North Korean negotiation tactics have been quite consistent and this time, unlike the last time in Singapore, Washington could not swallow it and walked out. Ironically, however, but for the bombshell congressional hearings by Trump's former personal lawyer, there must have been a chance of a "small deal" in Hanoi.
2. How much impact did Cohen's testimony have?
According to the liberal U.S. news media, the outcome was very negative to say the least. Cohen's public words about the president have already triggered a long series of congressional investigations. This is not another Watergate yet, but it is getting more and more similar to that.
3. Did Trump finally make the right decision?

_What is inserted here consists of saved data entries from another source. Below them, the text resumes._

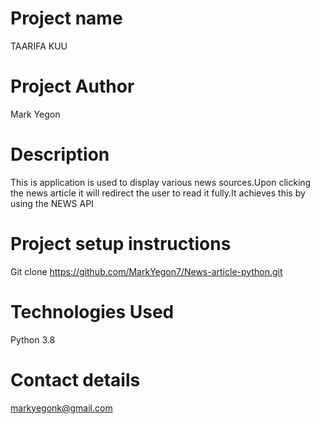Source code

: # Project name

TAARIFA KUU

# Project Author

Mark Yegon

# Description

This is application is used to display various news sources.Upon clicking the news article it will redirect the user to read it fully.It achieves this by using the NEWS API 

# Project setup instructions

Git clone https://github.com/MarkYegon7/News-article-python.git



# Technologies Used

Python 3.8

# Contact details

markyegonk@gmail.com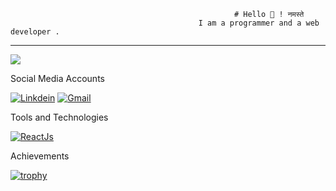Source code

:                                                       # Hello 👋 ! नमस्ते 
                                              I am a programmer and a web developer .
---------------------------------------------------------------------------------------------------------------------------------------------

![](https://komarev.com/ghpvc/?username=harshgaud&label=PROFILE+VIEWS)


Social Media Accounts 

[![Linkdein](https://github.com/harshgaud/harshgaud/assets/115565374/25d9578e-4f37-4ba7-a39d-afcee660e9e1 "My Linkedin Profile")](https://www.linkedin.com/in/harsh-kumar-b3410b169/)
[![Gmail](https://github.com/harshgaud/harshgaud/assets/115565374/a4c6799c-c51e-401f-b08e-1e614fa3853e "haa mera gmail")](https://mail.google.com/mail/u/0/?tab=rm&ogbl#inbox)

Tools and Technologies 

[![ReactJs]()](https://react.dev/learn)


Achievements 










[![trophy](https://github-profile-trophy.vercel.app/?username=ryo-ma)](https://github.com/ryo-ma/github-profile-trophy)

He made the right judgment over U.S. domestic politics. He learned that any insufficient deal with North Korea could cause the situation to further deteriorate and damage his presidency, which is the only thing Trump has been interested in. It might have been easier for National Security Adviser John Bolton or Secretary of State Mike Pompeo to persuade the president this time.
4. Why did North Korea slice the salami too thin?
Salami slicing has been a traditional negotiation style for Pyongyang. But this time it was almost clear that North Korean negotiators, including Kim, misread the state of American politics and underestimated the serious impact of Cohen's testimony on their negotiations with Trump.
5. Did the talks' collapse give Tokyo relief?
No, at least as far as I am concerned. Look, what will this "no deal" lead to? It will not guarantee any solution but will only accelerate the nuclearization process in North Korea. For Tokyo, there is no time for relief simply because it is just the lesser evil in the outcome of the Hanoi summit, which Japan must take very seriously.
6. Was Seoul disappointed by the result?
Most likely so, especially because the inter-Korean joint scenario that Moon wrote with Kim may eventually stall and so may the popularity of the South Korean president. Seoul, unfortunately, is not an independent variant in the game and does not have enough power to change the course of the negotiations.
7. Was China behind the conspiracy?
I don't buy conspiracy theories in this game. Beijing knows Pyongyang's dependency on China but will never trust North Korea. China, however, will aid Kim as long as this helps driving a wedge between the U.S. and its allies in East Asia.
8. How will Moscow react to the diplomatic failure?
Moscow seems to be busy in the European and Middle Eastern theaters trying to beat the economic sanctions imposed after the annexation of Crimea. Russia, however, will never hesitate to intervene whenever things develop in the Korean Peninsula that are not to President Vladimir Putin's disadvantage.
9. What would happen next? Will diplomacy continue?
Nothing particularly new will follow the Hanoi summit. Successful diplomacy between the two countries is very unlikely in the foreseeable future, as well. Did anything change fundamentally since January 2018? As I hinted earlier, we are entering the new chapter of the nuclearization of North Korea, which started as far back as in the early 1990s.
All in all, we are doomed. I don't intend to sound too pessimistic but from a more cold-eyed, historical, strategic and objective perspective, a deal or no deal in Hanoi does not change my analysis that North Korea won't give up its nuclear weapons, the U.S. forces in Korea will eventually withdraw and China will dominate the peninsula.
This means it will be a matter of years, if not days, for North Korean to start deploying intermediate-range nuclear ballistic missiles targeting Tokyo and Beijing. This will, like in Europe in the 1980s, resume the debate on the credibility of the U.S. extended nuclear deterrence in East Asia.
As in the 1930s, we are entering once more an era of uncertainties where decisions by "intuition, coincidence and misjudgment" prevail again. Trump, Moon, Kim or Xi have already started making such irreversibly wrong decisions and they will most likely continue to do so. This is the East Asia in which Japan exists.